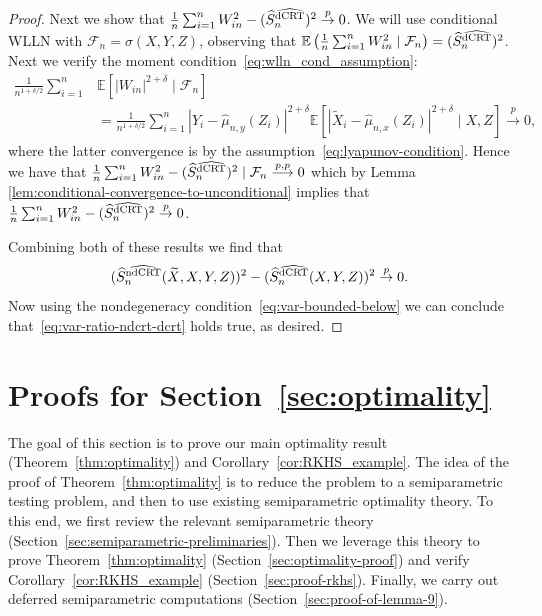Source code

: \documentclass[12pt]{article}
\theoremstyle{definition}
\theoremstyle{remark}
\newcommand{\E}{\mathbb E}								%
\newcommand{\convp}{\overset p \rightarrow}             %
\newcommand{\srx}{X}									%
\newcommand{\srz}{Z}									%
\newcommand{\srxk}{\widetilde X}						%
\newcommand{\sry}{Y}									%
\newcommand{\dCRThat}{\widehat{\textnormal{dCRT}}}		%
\newcommand{\ndCRThat}{\widehat{\textnormal{ndCRT}}}	%
\newcommand{\convpp}{\overset {p,p} \longrightarrow}    %
\begin{document}
\begin{proof}
Next we show that $\frac{1}{n} \sum_{i=1}^n W^2_{in} - (\widehat S_{n}^{\dCRThat})^2 \convp 0$. We will use conditional WLLN with $\mathcal{F}_n = \sigma(\srx,\sry,\srz)$, observing that $\E\left(\frac{1}{n} \sum_{i=1}^n W^2_{in} \mid \mathcal{F}_n\right) = (\widehat S_{n}^{\dCRThat})^2 $. Next we verify the moment condition~\eqref{eq:wlln_cond_assumption}:
\begin{align}
	\frac{1}{n^{1+\delta/2}} \sum_{i = 1}^n &\E[|W_{in}|^{2+\delta} \mid \mathcal{F}_n] \\&= \frac{1}{n^{1+\delta/2}} \sum_{i=1}^n |\sry_i-\widehat\mu_{n,y}(\srz_i)|^{2+\delta}\E\left[|\srxk_i-\widehat\mu_{n,x}(\srz_i)|^{2+\delta}\mid \srx,\srz\right] \convp 0,
\end{align} 
where the latter convergence is by the assumption~\eqref{eq:lyapunov-condition}.
Hence we have that $\frac{1}{n} \sum_{i = 1}^n W^2_{in} - (\widehat S_{n}^{\dCRThat})^2  \mid \mathcal F_n \convpp 0$ which by Lemma \ref{lem:conditional-convergence-to-unconditional} implies that $\frac{1}{n} \sum_{i=1}^n W^2_{in} - (\widehat S_{n}^{\dCRThat})^2 \convp 0$.

Combining both of these results we find that 
\begin{equation*}
(\widehat S_{n}^{\ndCRThat}(\srxk, \srx, \sry, \srz))^2 - (\widehat S_{n}^{\dCRThat}(\srx, \sry, \srz))^2 \convp 0. 
\end{equation*}
Now using the nondegeneracy condition~\eqref{eq:var-bounded-below} we can conclude that~\eqref{eq:var-ratio-ndcrt-dcrt} holds true, as desired.
\end{proof}

\section{Proofs for Section~\ref{sec:optimality}} \label{sec:optimality-proofs}

The goal of this section is to prove our main optimality result (Theorem~\ref{thm:optimality}) and Corollary~\ref{cor:RKHS_example}. The idea of the proof of Theorem~\ref{thm:optimality} is to reduce the problem to a semiparametric testing problem, and then to use existing semiparametric optimality theory. To this end, we first review the relevant semiparametric theory (Section~\ref{sec:semiparametric-preliminaries}). Then we leverage this theory to prove Theorem~\ref{thm:optimality} (Section~\ref{sec:optimality-proof}) and verify Corollary~\ref{cor:RKHS_example} (Section~\ref{sec:proof-rkhs}). Finally, we carry out deferred semiparametric computations (Section~\ref{sec:proof-of-lemma-9}).
\end{document}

----

▸ Work to complete
Would you copy every line of the entries in which "textnormal" appears?

▸ Task answer
\newcommand{\dCRThat}{\widehat{\textnormal{dCRT}}}		%
\newcommand{\ndCRThat}{\widehat{\textnormal{ndCRT}}}	%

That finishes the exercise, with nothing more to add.